Machine learning with Python
The cluster offers ready-to-use Python environments including a set of libraries and tools adapted to data analysis and machine learning:
- Data loading: pandas, numpy
- Visualization: matplotlib, Seaborn, Altair, Plotly, Bokeh
- Tensorflow and tensorboard
- PyTorch
- Scikit-learn
Access#
From Jupyter#
You can access these environments from JupyterHub by choosing the Python 3.7 or 3.9 kernel.

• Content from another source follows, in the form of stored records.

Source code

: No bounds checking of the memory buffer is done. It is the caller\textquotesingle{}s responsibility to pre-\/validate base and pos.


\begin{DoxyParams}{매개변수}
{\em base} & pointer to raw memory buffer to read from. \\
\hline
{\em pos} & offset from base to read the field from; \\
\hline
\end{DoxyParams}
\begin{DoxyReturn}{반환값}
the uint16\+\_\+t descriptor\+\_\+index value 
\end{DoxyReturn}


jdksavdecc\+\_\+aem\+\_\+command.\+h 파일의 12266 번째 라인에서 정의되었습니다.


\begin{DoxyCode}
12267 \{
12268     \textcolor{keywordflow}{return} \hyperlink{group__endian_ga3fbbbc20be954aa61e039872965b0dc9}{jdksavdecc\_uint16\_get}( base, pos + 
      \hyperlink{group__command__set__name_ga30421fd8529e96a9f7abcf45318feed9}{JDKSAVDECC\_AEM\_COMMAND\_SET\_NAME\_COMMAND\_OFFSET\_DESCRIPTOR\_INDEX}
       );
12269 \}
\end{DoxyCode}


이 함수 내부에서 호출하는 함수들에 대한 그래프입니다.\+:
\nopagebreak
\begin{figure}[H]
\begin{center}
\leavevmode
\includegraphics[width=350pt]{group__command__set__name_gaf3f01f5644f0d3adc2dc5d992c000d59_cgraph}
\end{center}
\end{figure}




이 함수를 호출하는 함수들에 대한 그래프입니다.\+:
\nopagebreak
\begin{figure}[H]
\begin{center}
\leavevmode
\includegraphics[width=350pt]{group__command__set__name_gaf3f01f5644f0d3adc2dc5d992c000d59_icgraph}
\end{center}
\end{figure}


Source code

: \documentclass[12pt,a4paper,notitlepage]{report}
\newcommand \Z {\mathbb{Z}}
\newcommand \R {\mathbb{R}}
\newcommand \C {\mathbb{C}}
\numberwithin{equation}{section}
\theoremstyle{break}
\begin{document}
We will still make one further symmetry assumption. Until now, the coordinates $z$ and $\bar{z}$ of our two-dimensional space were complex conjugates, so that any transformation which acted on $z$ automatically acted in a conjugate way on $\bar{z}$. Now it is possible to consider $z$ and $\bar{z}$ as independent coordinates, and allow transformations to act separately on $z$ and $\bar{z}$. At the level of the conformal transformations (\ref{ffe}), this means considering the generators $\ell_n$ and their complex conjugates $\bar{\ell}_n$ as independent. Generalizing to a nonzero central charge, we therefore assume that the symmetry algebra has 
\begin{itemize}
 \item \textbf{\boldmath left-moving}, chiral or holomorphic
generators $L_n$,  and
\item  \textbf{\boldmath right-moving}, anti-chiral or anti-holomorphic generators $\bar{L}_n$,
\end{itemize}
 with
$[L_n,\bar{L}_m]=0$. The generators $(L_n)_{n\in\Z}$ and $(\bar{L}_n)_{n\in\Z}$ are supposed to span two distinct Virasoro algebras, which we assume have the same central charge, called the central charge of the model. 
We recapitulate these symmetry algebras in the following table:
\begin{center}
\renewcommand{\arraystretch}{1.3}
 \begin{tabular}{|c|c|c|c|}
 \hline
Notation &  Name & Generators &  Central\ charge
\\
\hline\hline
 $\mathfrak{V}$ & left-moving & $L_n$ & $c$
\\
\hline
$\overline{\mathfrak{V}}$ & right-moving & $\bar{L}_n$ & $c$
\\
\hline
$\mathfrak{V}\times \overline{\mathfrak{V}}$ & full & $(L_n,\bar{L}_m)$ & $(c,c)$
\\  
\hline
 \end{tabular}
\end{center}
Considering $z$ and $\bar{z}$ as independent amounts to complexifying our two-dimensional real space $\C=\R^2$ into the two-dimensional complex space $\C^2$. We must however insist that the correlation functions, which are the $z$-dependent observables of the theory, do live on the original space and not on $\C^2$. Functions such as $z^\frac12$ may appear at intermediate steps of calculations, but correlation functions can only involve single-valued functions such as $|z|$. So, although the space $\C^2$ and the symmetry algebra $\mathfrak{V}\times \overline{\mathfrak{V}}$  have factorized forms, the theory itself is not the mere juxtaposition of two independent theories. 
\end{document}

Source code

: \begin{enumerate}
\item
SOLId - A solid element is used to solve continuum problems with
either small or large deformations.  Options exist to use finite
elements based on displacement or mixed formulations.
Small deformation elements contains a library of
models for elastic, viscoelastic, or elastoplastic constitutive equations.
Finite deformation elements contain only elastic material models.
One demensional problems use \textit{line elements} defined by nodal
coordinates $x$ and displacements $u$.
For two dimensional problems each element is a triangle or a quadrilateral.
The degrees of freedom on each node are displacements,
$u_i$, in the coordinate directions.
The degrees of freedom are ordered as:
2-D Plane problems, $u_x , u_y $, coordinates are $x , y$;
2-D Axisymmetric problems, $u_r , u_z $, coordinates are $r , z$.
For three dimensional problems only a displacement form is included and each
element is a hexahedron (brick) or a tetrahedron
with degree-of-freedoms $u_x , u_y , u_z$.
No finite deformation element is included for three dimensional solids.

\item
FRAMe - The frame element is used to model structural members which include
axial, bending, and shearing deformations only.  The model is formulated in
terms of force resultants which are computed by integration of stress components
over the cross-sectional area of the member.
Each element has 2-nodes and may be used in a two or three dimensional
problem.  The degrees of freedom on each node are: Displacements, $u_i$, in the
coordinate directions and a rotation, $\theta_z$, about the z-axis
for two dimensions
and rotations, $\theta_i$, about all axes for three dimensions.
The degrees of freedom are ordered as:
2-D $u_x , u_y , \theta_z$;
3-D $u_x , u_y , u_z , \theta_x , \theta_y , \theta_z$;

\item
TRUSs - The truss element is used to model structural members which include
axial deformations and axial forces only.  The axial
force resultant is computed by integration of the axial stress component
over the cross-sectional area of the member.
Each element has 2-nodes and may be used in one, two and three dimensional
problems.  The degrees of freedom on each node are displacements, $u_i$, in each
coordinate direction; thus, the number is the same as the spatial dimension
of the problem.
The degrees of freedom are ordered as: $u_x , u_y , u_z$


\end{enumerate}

From the Unix / SLURM shell#
You can access these environments from module: module load python/3.7
or module load python/3.9
.
Tensorflow and Tensorboard in notebooks#
By default, Tensorflow logs all information. To disable warning or error logs, you can change the value of the environment variable TF_CPP_MIN_LOG_LEVEL
:
# disable tensorflow debug message
os.environ['TF_CPP_MIN_LOG_LEVEL'] = '2'
# 0 = all messages are logged (default behavior)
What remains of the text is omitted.